OCR & Text Extraction from Images — Study Pack Summary & Study Notes

📘 Overview

Optical Character Recognition (OCR) is the process of converting text in images into machine-encoded text. OCR systems combine image processing, pattern recognition, and natural language processing (NLP) to detect, segment, recognize, and correct textual content from scanned documents, photos, or screenshots.

🔧 Image Preprocessing

Preprocessing prepares images so recognition models perform reliably. Common steps include grayscale conversion, binarization, deskewing, denoising, contrast enhancement, and resizing. Proper preprocessing reduces noise and normalizes text appearance for the OCR engine.

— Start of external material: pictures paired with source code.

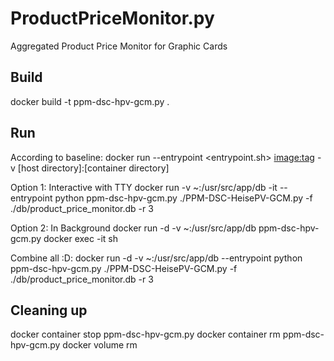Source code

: # ProductPriceMonitor.py
Aggregated Product Price Monitor for Graphic Cards


## Build
docker build -t ppm-dsc-hpv-gcm.py .


## Run
According to baseline:
  docker run --entrypoint <entrypoint.sh> <image:tag> <arg1> <arg2> <arg3>
  -v [host directory]:[container directory]

Option 1: Interactive with TTY
docker run -v ~:/usr/src/app/db -it --entrypoint python ppm-dsc-hpv-gcm.py ./PPM-DSC-HeisePV-GCM.py -f ./db/product_price_monitor.db -r 3

Option 2: In Background
docker run -d -v ~:/usr/src/app/db ppm-dsc-hpv-gcm.py
docker exec -it <container name> sh

Combine all :D:
docker run -d -v ~:/usr/src/app/db --entrypoint python ppm-dsc-hpv-gcm.py ./PPM-DSC-HeisePV-GCM.py -f ./db/product_price_monitor.db -r 3


## Cleaning up
 docker container stop ppm-dsc-hpv-gcm.py
 docker container rm ppm-dsc-hpv-gcm.py
 docker volume rm <volumename>
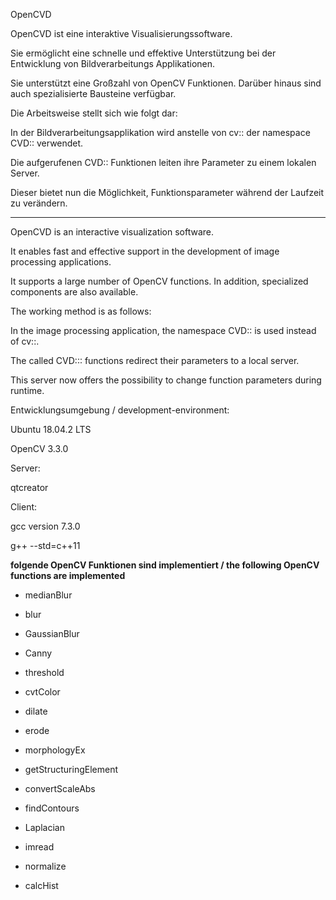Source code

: OpenCVD

OpenCVD ist eine interaktive Visualisierungssoftware.

Sie ermöglicht eine schnelle und effektive Unterstützung bei der
Entwicklung von Bildverarbeitungs Applikationen.

Sie unterstützt eine Großzahl von OpenCV Funktionen. Darüber hinaus sind
auch spezialisierte Bausteine verfügbar.

Die Arbeitsweise stellt sich wie folgt dar:

 In der Bildverarbeitungsapplikation wird anstelle von cv:: der
namespace CVD:: verwendet.

 Die aufgerufenen CVD:: Funktionen leiten ihre Parameter zu einem
lokalen Server.

 Dieser bietet nun die Möglichkeit, Funktionsparameter während der
Laufzeit zu verändern.

-----------------------------------------------------------------------------------------------------------------------------------------

OpenCVD is an interactive visualization software.

It enables fast and effective support in the development of image
processing applications.

It supports a large number of OpenCV functions. In addition, specialized
components are also available.

The working method is as follows:

 In the image processing application, the namespace CVD:: is used
instead of cv::.

 The called CVD::: functions redirect their parameters to a local
server.

 This server now offers the possibility to change function parameters
during runtime.

Entwicklungsumgebung / development-environment:

Ubuntu 18.04.2 LTS

OpenCV 3.3.0

Server:

qtcreator

Client:

gcc version 7.3.0

g++ --std=c++11

**folgende OpenCV Funktionen sind implementiert / the following OpenCV
functions are implemented**

- medianBlur

- blur

- GaussianBlur

- Canny

- threshold

- cvtColor

- dilate

- erode

- morphologyEx

- getStructuringElement

- convertScaleAbs

- findContours

- Laplacian

- imread

- normalize

- calcHist


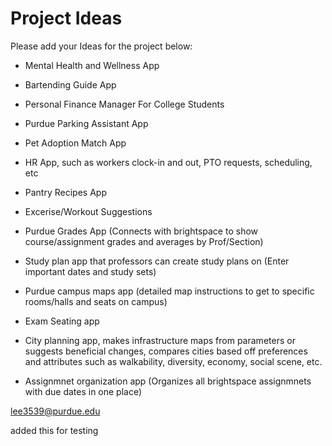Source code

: # Project Ideas

Please add your Ideas for the project below:

* Mental Health and Wellness App
* Bartending Guide App
* Personal Finance Manager For College Students
* Purdue Parking Assistant App

* Pet Adoption Match App
* HR App, such as workers clock-in and out, PTO requests, scheduling, etc
* Pantry Recipes App
* Excerise/Workout Suggestions

* Purdue Grades App (Connects with brightspace to show course/assignment grades and averages by Prof/Section)
* Study plan app that professors can create study plans on (Enter important dates and study sets)
* Purdue campus maps app (detailed map instructions to get to specific rooms/halls and seats on campus)
* Exam Seating app

* City planning app, makes infrastructure maps from parameters or suggests beneficial changes, compares cities based off preferences and attributes such as walkability, diversity, economy, social scene, etc.
* Assignmnet organization app (Organizes all brightspace assignmnets with due dates in one place)

lee3539@purdue.edu


added this for testing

🧰 Common Preprocessing Techniques

• Binarization: Converts gray images to black-and-white. Techniques include Otsu's method and adaptive thresholding.
• Deskewing: Corrects rotation so text lines are horizontal. Methods use Hough transforms or projection profiles.
• Denoising: Removes salt-and-pepper and Gaussian noise with median or bilateral filters.
• Morphological operations: Use dilation/erosion to close gaps or remove small artifacts.

🏗️ Layout Analysis and Segmentation

Layout analysis identifies regions such as paragraphs, columns, tables, and images. Segmentation breaks text regions into lines, then words, then characters (for character-based OCR). Modern pipelines often use connected components or neural network–based region proposals.

🧠 Recognition Methods

• Classical OCR: Template matching and feature-based classifiers. Works well for printed, high-quality text.
• Statistical/ML OCR: HOG/SIFT features with SVMs or HMMs for sequence modeling.
• Deep learning OCR: Convolutional Neural Networks (CNNs) + Recurrent Neural Networks (RNNs) or Transformers, often using Connectionist Temporal Classification (CTC) or attention-based sequence decoders.

Examples of modern architectures: CRNN (CNN + RNN), Transformer-based OCR, and end-to-end scene text detectors like EAST or CRAFT combined with recognition heads.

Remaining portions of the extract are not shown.